The SEC specifically declined to provide an exception for fund of funds to this requirements saying advisers to fund of funds should be in a position to determine whether an entity paying the adviser (or a related person) is a portfolio investment of the fund of funds. The SEC believes that the adviser can request (i) a list of investments from the underlying funds to determine whether any of those underlying portfolio investments have business relationships with the adviser (or its related persons).
Performance Reporting
Finally, the rule requires advisers to present standardized performance in each quarterly statement calculated as of the most recent practicable date. The information required varies based on whether the private fund is “liquid” or “illiquid.”
Illiquid private funds are funds that (i) do not offer to redeem upon an investor’s request and (ii) provide limited opportunities for investors to withdraw their interests before termination of the fund, other than in exceptional circumstances, such as in response to regulatory events. Private funds that fall into the “illiquid” fund definition are generally closed-end funds that do not offer periodic redemption/withdrawal options. According to the SEC, most private equity and venture capital funds will likely fall under the illiquid fund definition.
Advisers to illiquid funds must show:
- Gross and net internal rate of return (“IRR”) and gross and net multiple of invested capital (“MOIC”) for the full fund portfolio since inception with and without the use of fund-level subscription facilities;
- Gross IRR and gross MOIC for the realized and unrealized, shown separately, portions of fund’s portfolio since inception with and without the use of fund-level subscription facilities; and
- A statement of aggregate contributions and distributions since the fund’s inception, including the value and date of each inflow and outflow, along with a statement of the fund’s net asset value as of the end of the relevant reporting period.
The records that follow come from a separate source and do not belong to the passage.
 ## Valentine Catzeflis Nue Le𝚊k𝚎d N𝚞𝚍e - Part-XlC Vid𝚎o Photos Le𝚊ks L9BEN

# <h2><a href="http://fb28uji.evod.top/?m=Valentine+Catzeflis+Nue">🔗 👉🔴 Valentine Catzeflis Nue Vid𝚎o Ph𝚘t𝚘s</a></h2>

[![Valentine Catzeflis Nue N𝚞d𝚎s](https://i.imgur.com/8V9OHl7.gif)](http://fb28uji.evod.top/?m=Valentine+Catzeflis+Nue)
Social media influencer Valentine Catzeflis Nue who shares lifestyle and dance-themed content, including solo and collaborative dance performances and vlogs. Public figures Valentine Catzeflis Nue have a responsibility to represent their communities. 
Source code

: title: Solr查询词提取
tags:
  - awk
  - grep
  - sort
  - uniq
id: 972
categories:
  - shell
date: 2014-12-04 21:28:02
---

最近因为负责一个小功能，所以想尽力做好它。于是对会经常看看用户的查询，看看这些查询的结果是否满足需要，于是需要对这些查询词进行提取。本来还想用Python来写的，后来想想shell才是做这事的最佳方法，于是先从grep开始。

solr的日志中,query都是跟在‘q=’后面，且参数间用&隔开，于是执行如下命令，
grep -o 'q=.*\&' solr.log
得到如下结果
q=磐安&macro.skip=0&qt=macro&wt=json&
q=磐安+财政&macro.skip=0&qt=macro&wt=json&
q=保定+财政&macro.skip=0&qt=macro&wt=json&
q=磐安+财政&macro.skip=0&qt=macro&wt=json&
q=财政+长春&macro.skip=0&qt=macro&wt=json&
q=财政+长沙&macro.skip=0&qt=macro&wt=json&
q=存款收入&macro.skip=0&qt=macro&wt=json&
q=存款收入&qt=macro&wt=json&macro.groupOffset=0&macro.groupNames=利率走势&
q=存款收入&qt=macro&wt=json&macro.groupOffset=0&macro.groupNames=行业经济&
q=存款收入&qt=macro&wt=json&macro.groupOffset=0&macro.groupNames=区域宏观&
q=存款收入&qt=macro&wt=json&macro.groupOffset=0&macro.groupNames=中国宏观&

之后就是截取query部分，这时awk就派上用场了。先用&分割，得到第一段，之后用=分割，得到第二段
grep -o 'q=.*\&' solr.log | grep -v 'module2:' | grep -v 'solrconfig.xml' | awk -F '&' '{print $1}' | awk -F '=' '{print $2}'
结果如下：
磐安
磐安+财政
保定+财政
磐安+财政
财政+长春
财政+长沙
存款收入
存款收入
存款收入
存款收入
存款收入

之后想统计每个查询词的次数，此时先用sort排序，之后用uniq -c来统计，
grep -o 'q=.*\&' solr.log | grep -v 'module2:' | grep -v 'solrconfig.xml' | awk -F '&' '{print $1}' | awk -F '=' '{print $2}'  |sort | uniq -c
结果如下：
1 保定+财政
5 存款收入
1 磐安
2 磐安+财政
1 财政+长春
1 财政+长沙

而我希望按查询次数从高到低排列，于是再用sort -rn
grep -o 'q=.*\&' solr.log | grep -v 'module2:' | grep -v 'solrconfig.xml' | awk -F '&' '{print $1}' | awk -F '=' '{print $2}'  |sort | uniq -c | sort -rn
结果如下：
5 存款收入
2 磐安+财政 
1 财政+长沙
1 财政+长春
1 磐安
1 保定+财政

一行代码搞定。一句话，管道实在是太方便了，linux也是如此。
It is important to note computing performance without the impact of fund-level subscription facilities requires advisers to exclude fees and expenses associated with the subscription facility, such as interest expense, when calculating the net performance figures and preparing the statement of contributions and distributions.
Additionally, recycled capital should be treated as additional contributions for the purposes of any performance calculations under the rule.
Performance Disclosure Requirements
In addition to the aforementioned performance information, the rule requires advisers to include prominent disclosure of the criteria used and assumptions made in calculating the performance within the quarterly statement. The SEC expects quarterly statements to provide sufficient detail to enable investors to verify that the categories of fees and expenses charged conform to the private funds governing documents and to understand and evaluate the performance calculations. Therefore, quarterly statements should include prominent
- Disclosure regarding the manner in which expenses, payments, allocations, rebates, waivers and offsets are calculated;
- Descriptions of the structure of, and the method used to determine, any performance-based compensation (such as the distribution waterfall) and the criteria on which each type of compensation is based; and
- Cross-references to the relevant section(s) of the fund’s governing documents that set forth the applicable calculation methodology.
Recordkeeping
The SEC is amending rule 204-2 (the “Recordkeeping Rule”) alongside the adoption of the Quarterly Statement Rule. As amended, the Recordkeeping Rule will require advisers to make and retain a copy of any quarterly statement distributed to fund investors, as well as a record of each addressee and the date(s) the statement was sent. Additionally, the SEC is requiring advisers make and retain all records evidencing the calculation method for all expenses, payments, allocations rebates, offsets, waivers and performance listed on any quarterly statement. Finally, advisers are required to make and keep books and records substantiating the adviser’s determination that a private fund is a liquid or illiquid fund.